EXERCISE REQUIREMENTS: Beginning at the first line of the material, output each line exactly until you reach and include the line containing "- **Publish as". Leave every picture out.

THE DATA:

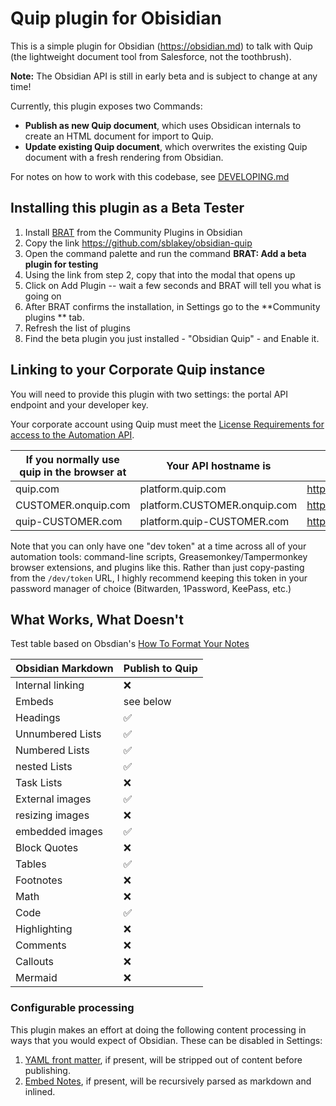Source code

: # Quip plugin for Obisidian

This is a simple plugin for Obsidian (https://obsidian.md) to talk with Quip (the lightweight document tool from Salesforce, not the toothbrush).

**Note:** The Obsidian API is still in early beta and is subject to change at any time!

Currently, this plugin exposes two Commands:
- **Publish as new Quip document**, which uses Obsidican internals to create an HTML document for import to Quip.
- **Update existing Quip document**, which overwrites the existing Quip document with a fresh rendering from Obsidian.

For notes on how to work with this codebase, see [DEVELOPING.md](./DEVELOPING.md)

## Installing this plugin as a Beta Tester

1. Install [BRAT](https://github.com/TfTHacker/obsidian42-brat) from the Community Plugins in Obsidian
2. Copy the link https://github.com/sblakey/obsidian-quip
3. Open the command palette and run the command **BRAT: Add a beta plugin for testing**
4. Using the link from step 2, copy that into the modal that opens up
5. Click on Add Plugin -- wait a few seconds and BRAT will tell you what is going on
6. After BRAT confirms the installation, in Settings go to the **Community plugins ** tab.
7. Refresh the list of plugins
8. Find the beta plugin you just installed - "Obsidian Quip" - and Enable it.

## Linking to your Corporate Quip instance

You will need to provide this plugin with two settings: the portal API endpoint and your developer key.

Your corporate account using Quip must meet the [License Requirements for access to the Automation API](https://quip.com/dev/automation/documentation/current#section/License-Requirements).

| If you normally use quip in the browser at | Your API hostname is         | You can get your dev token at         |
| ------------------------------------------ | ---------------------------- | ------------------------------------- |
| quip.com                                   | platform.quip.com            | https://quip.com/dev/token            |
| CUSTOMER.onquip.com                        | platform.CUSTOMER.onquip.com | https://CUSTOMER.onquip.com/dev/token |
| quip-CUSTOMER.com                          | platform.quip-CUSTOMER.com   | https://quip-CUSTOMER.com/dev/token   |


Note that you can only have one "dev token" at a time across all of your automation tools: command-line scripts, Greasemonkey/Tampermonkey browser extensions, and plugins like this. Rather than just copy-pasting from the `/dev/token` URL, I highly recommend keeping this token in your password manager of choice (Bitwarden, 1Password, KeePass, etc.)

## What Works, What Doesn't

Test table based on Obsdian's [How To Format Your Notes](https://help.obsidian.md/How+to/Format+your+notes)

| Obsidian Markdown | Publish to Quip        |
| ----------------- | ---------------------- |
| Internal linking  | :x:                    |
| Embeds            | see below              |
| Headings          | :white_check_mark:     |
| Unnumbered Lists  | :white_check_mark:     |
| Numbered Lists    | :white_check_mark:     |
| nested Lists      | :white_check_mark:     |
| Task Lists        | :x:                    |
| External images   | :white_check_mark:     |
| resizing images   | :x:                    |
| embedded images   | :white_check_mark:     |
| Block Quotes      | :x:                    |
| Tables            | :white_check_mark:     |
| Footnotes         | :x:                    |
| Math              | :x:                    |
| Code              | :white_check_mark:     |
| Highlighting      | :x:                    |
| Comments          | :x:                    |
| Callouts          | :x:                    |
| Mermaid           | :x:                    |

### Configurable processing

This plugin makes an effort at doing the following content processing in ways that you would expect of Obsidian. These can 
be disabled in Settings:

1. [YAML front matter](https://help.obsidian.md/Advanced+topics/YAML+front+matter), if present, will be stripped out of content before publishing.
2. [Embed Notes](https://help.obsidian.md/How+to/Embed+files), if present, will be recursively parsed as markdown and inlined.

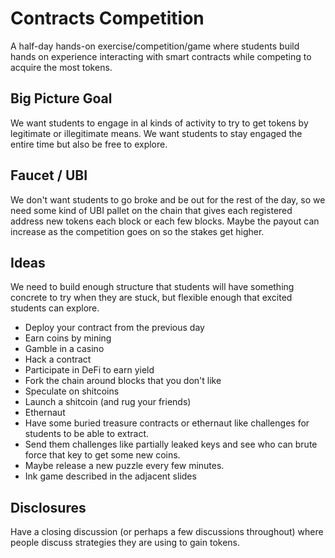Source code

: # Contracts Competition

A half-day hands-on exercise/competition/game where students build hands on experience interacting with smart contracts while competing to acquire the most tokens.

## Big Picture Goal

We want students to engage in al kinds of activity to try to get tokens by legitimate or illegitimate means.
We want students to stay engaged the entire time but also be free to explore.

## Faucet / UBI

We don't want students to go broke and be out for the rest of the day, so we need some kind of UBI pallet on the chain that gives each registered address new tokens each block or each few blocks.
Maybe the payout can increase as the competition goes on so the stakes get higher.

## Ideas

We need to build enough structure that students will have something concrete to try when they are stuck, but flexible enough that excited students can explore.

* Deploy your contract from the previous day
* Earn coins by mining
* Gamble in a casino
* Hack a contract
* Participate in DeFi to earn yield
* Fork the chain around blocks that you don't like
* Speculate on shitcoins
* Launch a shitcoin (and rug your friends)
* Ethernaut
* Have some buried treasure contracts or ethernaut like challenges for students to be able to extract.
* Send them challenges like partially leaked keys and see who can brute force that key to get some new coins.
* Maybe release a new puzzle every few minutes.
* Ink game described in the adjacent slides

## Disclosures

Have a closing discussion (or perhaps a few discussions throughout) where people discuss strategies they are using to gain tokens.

ANSWER BOX:
Source code

: # Quip plugin for Obisidian

This is a simple plugin for Obsidian (https://obsidian.md) to talk with Quip (the lightweight document tool from Salesforce, not the toothbrush).

**Note:** The Obsidian API is still in early beta and is subject to change at any time!

Currently, this plugin exposes two Commands:
- **Publish as new Quip document**, which uses Obsidican internals to create an HTML document for import to Quip.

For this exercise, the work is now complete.